Ah oui ! J’étais déjà un peu connu grâce au maillot à pois de meilleur grimpeur que j’avais remporté à plusieurs reprises mais avec la victoire du Tour, j’ai ressenti la pression de toujours devoir être le meilleur, j’étais surveillé et je recevais des remarques, par exemple, quand je mangeais des frites ou que je buvais un verre. C’est parfois un peu embêtant d’appartenir au public... Surtout que je préfère la discrétion.

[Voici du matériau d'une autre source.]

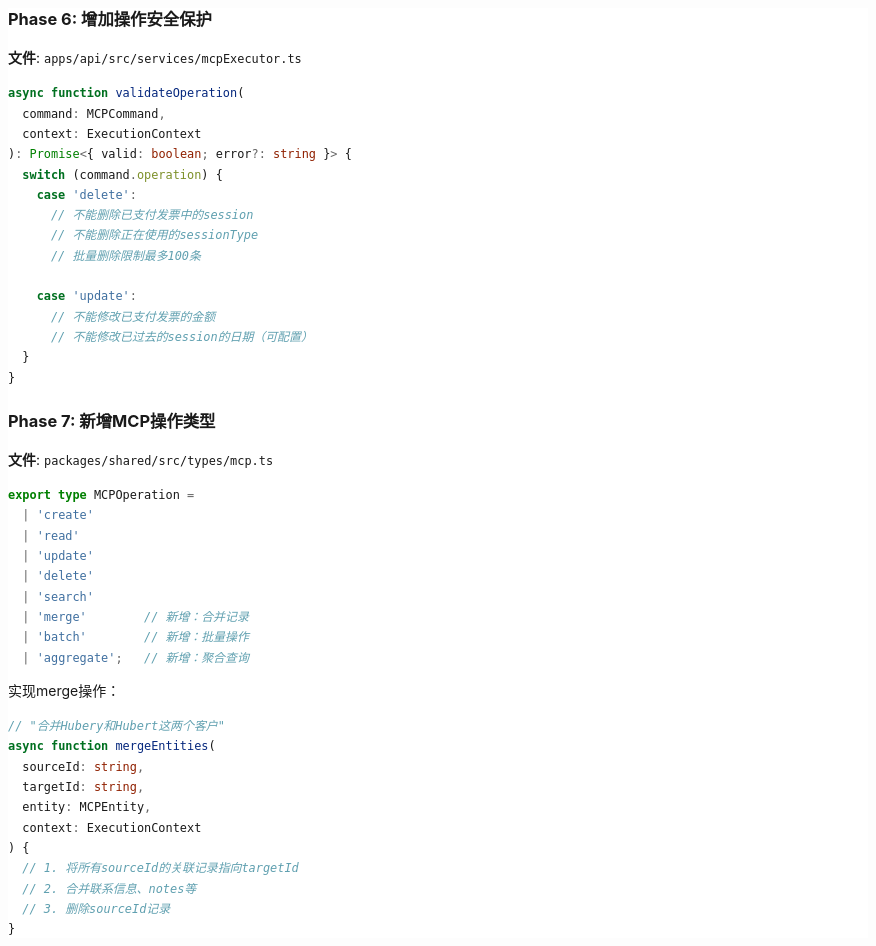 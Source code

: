 ### Phase 6: 增加操作安全保护

**文件**: `apps/api/src/services/mcpExecutor.ts`

```typescript
async function validateOperation(
  command: MCPCommand,
  context: ExecutionContext
): Promise<{ valid: boolean; error?: string }> {
  switch (command.operation) {
    case 'delete':
      // 不能删除已支付发票中的session
      // 不能删除正在使用的sessionType
      // 批量删除限制最多100条
      
    case 'update':
      // 不能修改已支付发票的金额
      // 不能修改已过去的session的日期（可配置）
  }
}
```

### Phase 7: 新增MCP操作类型

**文件**: `packages/shared/src/types/mcp.ts`

```typescript
export type MCPOperation = 
  | 'create' 
  | 'read' 
  | 'update' 
  | 'delete' 
  | 'search'
  | 'merge'        // 新增：合并记录
  | 'batch'        // 新增：批量操作
  | 'aggregate';   // 新增：聚合查询
```

实现merge操作：

```typescript
// "合并Hubery和Hubert这两个客户"
async function mergeEntities(
  sourceId: string,
  targetId: string,
  entity: MCPEntity,
  context: ExecutionContext
) {
  // 1. 将所有sourceId的关联记录指向targetId
  // 2. 合并联系信息、notes等
  // 3. 删除sourceId记录
}
```
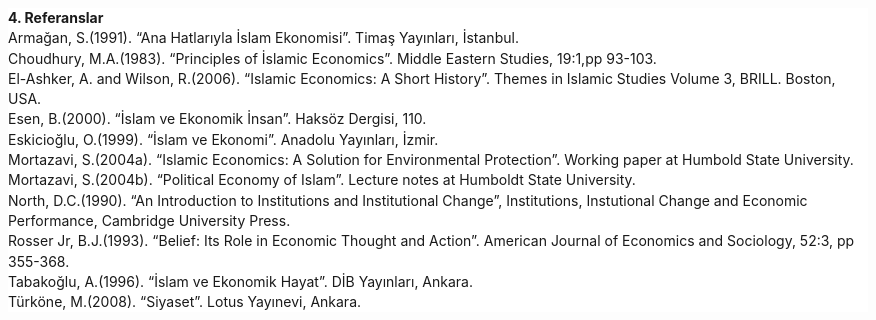 **4. Referanslar**  
Armağan, S.(1991). “Ana Hatlarıyla İslam Ekonomisi”. Timaş Yayınları, İstanbul.  
Choudhury, M.A.(1983). “Principles of İslamic Economics”. Middle Eastern Studies, 19:1,pp 93-103.  
El-Ashker, A. and Wilson, R.(2006). “Islamic Economics: A Short History”. Themes in Islamic Studies Volume 3, BRILL. Boston, USA.  
Esen, B.(2000). “İslam ve Ekonomik İnsan”. Haksöz Dergisi, 110.  
Eskicioğlu, O.(1999). “İslam ve Ekonomi”. Anadolu Yayınları, İzmir.  
Mortazavi, S.(2004a). “Islamic Economics: A Solution for Environmental Protection”. Working paper at Humbold State University.  
Mortazavi, S.(2004b). “Political Economy of Islam”. Lecture notes at Humboldt State University.  
North, D.C.(1990). “An Introduction to Institutions and Institutional Change”, Institutions, Instutional Change and Economic Performance, Cambridge University Press.  
Rosser Jr, B.J.(1993). “Belief: Its Role in Economic Thought and Action”. American Journal of Economics and Sociology, 52:3, pp 355-368.  
Tabakoğlu, A.(1996). “İslam ve Ekonomik Hayat”. DİB Yayınları, Ankara.  
Türköne, M.(2008). “Siyaset”. Lotus Yayınevi, Ankara.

Repensez-vous souvent à ce fameux tour ?

J’y suis obligé car tout le monde veut célébrer ce 40e anniversaire. Une statue sera notamment érigée, cet été, en mon honneur à Mere. Et quand je vais quelque part, que ce soit dans un restaurant, un café ou ailleurs, des anciens supporters ou leurs enfants me demandent un autographe, une photo... C’est tous les jours ! Mais c’est assez maintenant, il est temps qu’un autre Belge gagne le Tour de France. La Belgique est quand même le pays du vélo, non ?

Pour beaucoup vous êtes le meilleur grimpeur de tous les temps. On vous a d’ailleurs surnommé « le Ouistiti »...

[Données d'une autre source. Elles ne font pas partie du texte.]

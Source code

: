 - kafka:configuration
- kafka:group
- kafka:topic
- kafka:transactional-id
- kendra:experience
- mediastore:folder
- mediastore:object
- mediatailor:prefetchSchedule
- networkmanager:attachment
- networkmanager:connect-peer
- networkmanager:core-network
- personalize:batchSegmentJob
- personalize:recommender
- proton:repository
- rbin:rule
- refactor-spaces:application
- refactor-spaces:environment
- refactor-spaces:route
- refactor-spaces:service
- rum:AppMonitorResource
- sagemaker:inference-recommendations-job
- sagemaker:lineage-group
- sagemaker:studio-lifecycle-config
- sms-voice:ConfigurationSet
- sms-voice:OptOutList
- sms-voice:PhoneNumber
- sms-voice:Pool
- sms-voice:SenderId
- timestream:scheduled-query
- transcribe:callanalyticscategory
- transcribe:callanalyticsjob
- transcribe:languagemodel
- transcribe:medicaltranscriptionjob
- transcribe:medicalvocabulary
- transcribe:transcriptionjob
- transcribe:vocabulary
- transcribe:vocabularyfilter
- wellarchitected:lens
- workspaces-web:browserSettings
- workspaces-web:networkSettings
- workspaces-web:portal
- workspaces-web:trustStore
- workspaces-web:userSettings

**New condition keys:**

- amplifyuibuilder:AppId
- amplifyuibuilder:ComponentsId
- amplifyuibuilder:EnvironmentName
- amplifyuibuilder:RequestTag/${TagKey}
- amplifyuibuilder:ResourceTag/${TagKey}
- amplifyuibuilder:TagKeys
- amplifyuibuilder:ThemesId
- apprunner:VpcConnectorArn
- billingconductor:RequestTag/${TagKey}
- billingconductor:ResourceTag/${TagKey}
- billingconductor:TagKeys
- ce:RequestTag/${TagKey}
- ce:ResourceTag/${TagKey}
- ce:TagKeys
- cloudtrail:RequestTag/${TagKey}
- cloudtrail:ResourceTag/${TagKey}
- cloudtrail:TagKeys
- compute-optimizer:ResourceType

Oui (rires) ! Ici, on m’appelait le petit Lucien ou le petit de Mere mais en France, c’était d’abord  » Petit Pois « . D’ailleurs, au début, j’avais l’impression de ressembler à un clown dans ce maillotà pois rouges. Puis, on m’a surnommé « Ouistiti » et quand on m’a expliqué qu’il s’agissait d’un petit singe qui grimpe très vite, j’ai trouvé ça sympathique.

N’est-ce pas frustrant pour un grimpeur d’habiter en Flandre ?

Il n’y a pas de col en Belgique, mais quand on a 15 ou 16 ans, les Ardennes conviennent pour commencer à s’entraîner. A 19 ans, je suis allé en Espagne et en France car mon père voulait que je m’attaque à des grands cols.

Allez-vous encore à la montagne ?

Non ! Quand je vais en vacances, je préfère la plage (rires). Mais c’est beau de voir une course dans les montagnes, pour les paysages et le spectacle. Un sprint dure 2 minutes et un col dure parfois 1h ou plus.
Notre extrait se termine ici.